# BagofTricks-LT
**Repository Path**: sing_jay_lee/BagofTricks-LT
## Basic Information
- **Project Name**: BagofTricks-LT
- **Description**: No description available
- **Primary Language**: Unknown
- **License**: MIT
- **Default Branch**: dev
- **Homepage**: None
- **GVP Project**: No
## Statistics
- **Stars**: 0
- **Forks**: 0
- **Created**: 2021-12-01
- **Last Updated**: 2021-12-01
## Categories & Tags
**Categories**: Uncategorized
**Tags**: None
## README
## Bag of tricks for long-tailed visual recognition with deep convolutional neural networks
This repository is the official PyTorch implementation of [Bag of Tricks for Long-Tailed Visual Recognition with Deep Convolutional Neural Networks](http://www.lamda.nju.edu.cn/zhangys/papers/AAAI_tricks.pdf), which provides practical and effective tricks used in long-tailed image classification.

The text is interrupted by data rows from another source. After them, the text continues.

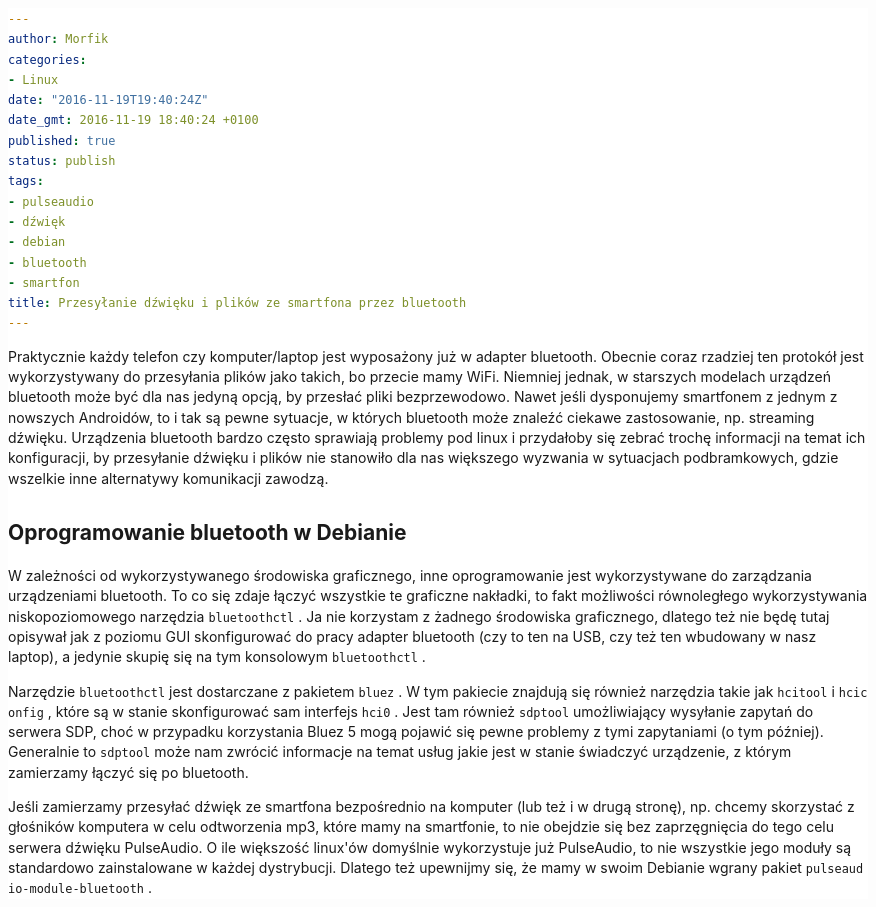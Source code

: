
 ```yaml
---
author: Morfik
categories:
- Linux
date: "2016-11-19T19:40:24Z"
date_gmt: 2016-11-19 18:40:24 +0100
published: true
status: publish
tags:
- pulseaudio
- dźwięk
- debian
- bluetooth
- smartfon
title: Przesyłanie dźwięku i plików ze smartfona przez bluetooth
---
```


Praktycznie każdy telefon czy komputer/laptop jest wyposażony już w adapter bluetooth. Obecnie coraz
rzadziej ten protokół jest wykorzystywany do przesyłania plików jako takich, bo przecie mamy WiFi.
Niemniej jednak, w starszych modelach urządzeń bluetooth może być dla nas jedyną opcją, by przesłać
pliki bezprzewodowo. Nawet jeśli dysponujemy smartfonem z jednym z nowszych Androidów, to i tak są
pewne sytuacje, w których bluetooth może znaleźć ciekawe zastosowanie, np. streaming dźwięku.
Urządzenia bluetooth bardzo często sprawiają problemy pod linux i przydałoby się zebrać trochę
informacji na temat ich konfiguracji, by przesyłanie dźwięku i plików nie stanowiło dla nas
większego wyzwania w sytuacjach podbramkowych, gdzie wszelkie inne alternatywy komunikacji zawodzą.


## Oprogramowanie bluetooth w Debianie

W zależności od wykorzystywanego środowiska graficznego, inne oprogramowanie jest wykorzystywane do
zarządzania urządzeniami bluetooth. To co się zdaje łączyć wszystkie te graficzne nakładki, to fakt
możliwości równoległego wykorzystywania niskopoziomowego narzędzia `bluetoothctl` . Ja nie korzystam
z żadnego środowiska graficznego, dlatego też nie będę tutaj opisywał jak z poziomu GUI
skonfigurować do pracy adapter bluetooth (czy to ten na USB, czy też ten wbudowany w nasz laptop),
a jedynie skupię się na tym konsolowym `bluetoothctl` .

Narzędzie `bluetoothctl` jest dostarczane z pakietem `bluez` . W tym pakiecie znajdują się również
narzędzia takie jak `hcitool` i `hciconfig` , które są w stanie skonfigurować sam interfejs `hci0` .
Jest tam również `sdptool` umożliwiający wysyłanie zapytań do serwera SDP, choć w przypadku
korzystania Bluez 5 mogą pojawić się pewne problemy z tymi zapytaniami (o tym później). Generalnie
to `sdptool` może nam zwrócić informacje na temat usług jakie jest w stanie świadczyć urządzenie, z
którym zamierzamy łączyć się po bluetooth.

Jeśli zamierzamy przesyłać dźwięk ze smartfona bezpośrednio na komputer (lub też i w drugą stronę),
np. chcemy skorzystać z głośników komputera w celu odtworzenia mp3, które mamy na smartfonie, to nie
obejdzie się bez zaprzęgnięcia do tego celu serwera dźwięku PulseAudio. O ile większość linux'ów
domyślnie wykorzystuje już PulseAudio, to nie wszystkie jego moduły są standardowo zainstalowane w
każdej dystrybucji. Dlatego też upewnijmy się, że mamy w swoim Debianie wgrany pakiet
`pulseaudio-module-bluetooth` .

- #### Recommond to install [Github Sort Content](https://github.com/Mottie/GitHub-userscripts/wiki/GitHub-sort-content), which can sort the columns of tables listed on github. With Github Sort Content, you can easily find the most efficient trick under each dataset in [trick_gallery.md](https://github.com/zhangyongshun/BagofTricks-LT/blob/main/documents/trick_gallery.md). You can see [this issue on stackoverflow](https://stackoverflow.com/questions/42843288/is-there-any-way-to-make-markdown-tables-sortable) for more information.
## Development log
- [x] `2021-11-08` - Add [InfluenceBalancedLoss ICCV 2021](https://arxiv.org/abs/2110.02444) in [trick_gallery.md](https://github.com/zhangyongshun/BagofTricks-LT/blob/main/documents/trick_gallery.md), which belongs to two-stage training.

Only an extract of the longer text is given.